__Entries provided__
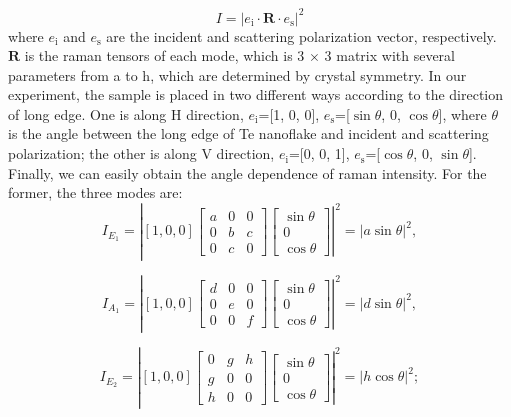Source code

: \documentclass[journal=jacsat,manuscript=article]{achemso}
\begin{document}
\begin{equation}
I = \left|e_{\mathrm{i}} \cdot \mathbf{R} \cdot e_{\mathrm{s}}\right|^{2}
\end{equation}
where $e_{\mathrm{i}}$ and $e_{\mathrm{s}}$ are the incident and scattering polarization vector, respectively. $\mathbf{R}$ is the raman tensors of each mode\cite{tong2020stable}, which is 3 $\times$ 3 matrix with several parameters from a to h, which are determined by crystal symmetry\cite{pine1971raman}. In our experiment, the sample is placed in two different ways according to the direction of long edge. One is along H direction,  $e_{\mathrm{i}}$=[1, 0, 0], $e_{\mathrm{s}}$=[$\sin \theta$, 0, $\cos \theta$], where $\theta$ is the angle between the long edge of Te nanoflake and incident and scattering polarization; the other is along V direction, $e_{\mathrm{i}}$=[0, 0, 1], $e_{\mathrm{s}}$=[$\cos \theta$, 0, $\sin \theta$]. Finally, we can easily obtain the angle dependence of raman intensity. For the former, the three modes are:
\begin{equation}
I_{E_{1}} = \left|\left.[1, 0, 0]\left[\begin{array}{ccc}
a & 0 & 0 \\
0 & b & c \\
0 & c & 0
\end{array}\right]\left[\begin{array}{c}
\sin \theta \\
0 \\
\cos \theta
\end{array}\right]\right|^{2} = \left|a \sin \theta\right|^{2},\right.
\end{equation}

\begin{equation}
I_{A_{1}} = \left|\left.[1, 0, 0]\left[\begin{array}{ccc}
d & 0 & 0 \\
0 & e & 0 \\
0 & 0 & f
\end{array}\right]\left[\begin{array}{c}
\sin \theta \\
0 \\
\cos \theta
\end{array}\right]\right|^{2} = \left|d \sin \theta\right|^{2},\right.
\end{equation}

\begin{equation}
I_{E_{2}} = \left|\left.[1, 0, 0]\left[\begin{array}{ccc}
0 & g & h \\
g & 0 & 0 \\
h & 0 & 0
\end{array}\right]\left[\begin{array}{c}
\sin \theta \\
0 \\
\cos \theta
\end{array}\right]\right|^{2} = \left|h \cos \theta\right|^{2};\right.
\end{equation}
\end{document}
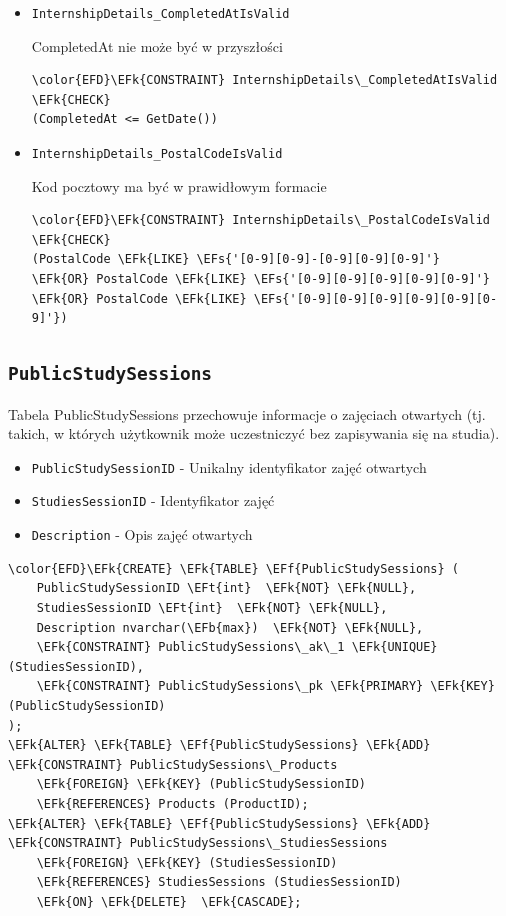 \documentclass[11pt]{article}
\newcommand{\EFs}[1]{\textcolor{EFs}{#1}} %
\newcommand{\EFk}[1]{\textcolor{EFk}{\textbf{#1}}} %
\newcommand{\EFb}[1]{\textcolor{EFb}{\textbf{#1}}} %
\newcommand{\EFf}[1]{\textcolor{EFf}{#1}} %
\newcommand{\EFt}[1]{\textcolor{EFt}{\textbf{#1}}} %
\begin{document}
\begin{itemize}
\item \texttt{InternshipDetails\_CompletedAtIsValid}

CompletedAt nie może być w przyszłości
\begin{Code}
\begin{Verbatim}
\color{EFD}\EFk{CONSTRAINT} InternshipDetails\_CompletedAtIsValid \EFk{CHECK}
(CompletedAt <= GetDate())
\end{Verbatim}
\end{Code}
\item \texttt{InternshipDetails\_PostalCodeIsValid}

Kod pocztowy ma być w prawidłowym formacie
\begin{Code}
\begin{Verbatim}
\color{EFD}\EFk{CONSTRAINT} InternshipDetails\_PostalCodeIsValid \EFk{CHECK}
(PostalCode \EFk{LIKE} \EFs{'[0-9][0-9]-[0-9][0-9][0-9]'}
\EFk{OR} PostalCode \EFk{LIKE} \EFs{'[0-9][0-9][0-9][0-9][0-9]'}
\EFk{OR} PostalCode \EFk{LIKE} \EFs{'[0-9][0-9][0-9][0-9][0-9][0-9]'})
\end{Verbatim}
\end{Code}
\end{itemize}
\subsection{\texttt{PublicStudySessions}}
\label{sec:orgd54acd4}
Tabela PublicStudySessions przechowuje informacje o zajęciach otwartych  (tj. takich, w których użytkownik może uczestniczyć bez zapisywania się na studia).
\begin{itemize}
\item \texttt{PublicStudySessionID} - Unikalny identyfikator zajęć otwartych
\item \texttt{StudiesSessionID} - Identyfikator zajęć
\item \texttt{Description} - Opis zajęć otwartych
\end{itemize}
\begin{Code}
\begin{Verbatim}
\color{EFD}\EFk{CREATE} \EFk{TABLE} \EFf{PublicStudySessions} (
    PublicStudySessionID \EFt{int}  \EFk{NOT} \EFk{NULL},
    StudiesSessionID \EFt{int}  \EFk{NOT} \EFk{NULL},
    Description nvarchar(\EFb{max})  \EFk{NOT} \EFk{NULL},
    \EFk{CONSTRAINT} PublicStudySessions\_ak\_1 \EFk{UNIQUE} (StudiesSessionID),
    \EFk{CONSTRAINT} PublicStudySessions\_pk \EFk{PRIMARY} \EFk{KEY}  (PublicStudySessionID)
);
\EFk{ALTER} \EFk{TABLE} \EFf{PublicStudySessions} \EFk{ADD} \EFk{CONSTRAINT} PublicStudySessions\_Products
    \EFk{FOREIGN} \EFk{KEY} (PublicStudySessionID)
    \EFk{REFERENCES} Products (ProductID);
\EFk{ALTER} \EFk{TABLE} \EFf{PublicStudySessions} \EFk{ADD} \EFk{CONSTRAINT} PublicStudySessions\_StudiesSessions
    \EFk{FOREIGN} \EFk{KEY} (StudiesSessionID)
    \EFk{REFERENCES} StudiesSessions (StudiesSessionID)
    \EFk{ON} \EFk{DELETE}  \EFk{CASCADE};
\end{Verbatim}
\end{Code}
\end{document}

__Task__
Show me each line of the listing above with "otwartych" in it.

__Solution for this problem__
Tabela PublicStudySessions przechowuje informacje o zajęciach otwartych  (tj. takich, w których użytkownik może uczestniczyć bez zapisywania się na studia).
\item \texttt{PublicStudySessionID} - Unikalny identyfikator zajęć otwartych
\item \texttt{Description} - Opis zajęć otwartych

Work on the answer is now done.